> [YOUR GOAL]:
In the records below, find each line that holds "mini" and return it.

> [STORED DATA]:
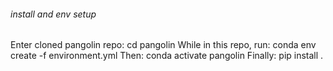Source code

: ###### install and env setup

Enter cloned pangolin repo: cd pangolin
While in this repo, run: conda env create -f environment.yml
Then: conda activate pangolin
Finally: pip install .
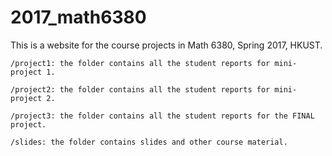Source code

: # 2017_math6380
This is a website for the course projects in Math 6380, Spring 2017, HKUST.

	/project1: the folder contains all the student reports for mini-project 1. 

	/project2: the folder contains all the student reports for mini-project 2. 

	/project3: the folder contains all the student reports for the FINAL project. 
	
	/slides: the folder contains slides and other course material.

> [RESPONSE TO THIS TASK]:
	/project1: the folder contains all the student reports for mini-project 1. 
	/project2: the folder contains all the student reports for mini-project 2. 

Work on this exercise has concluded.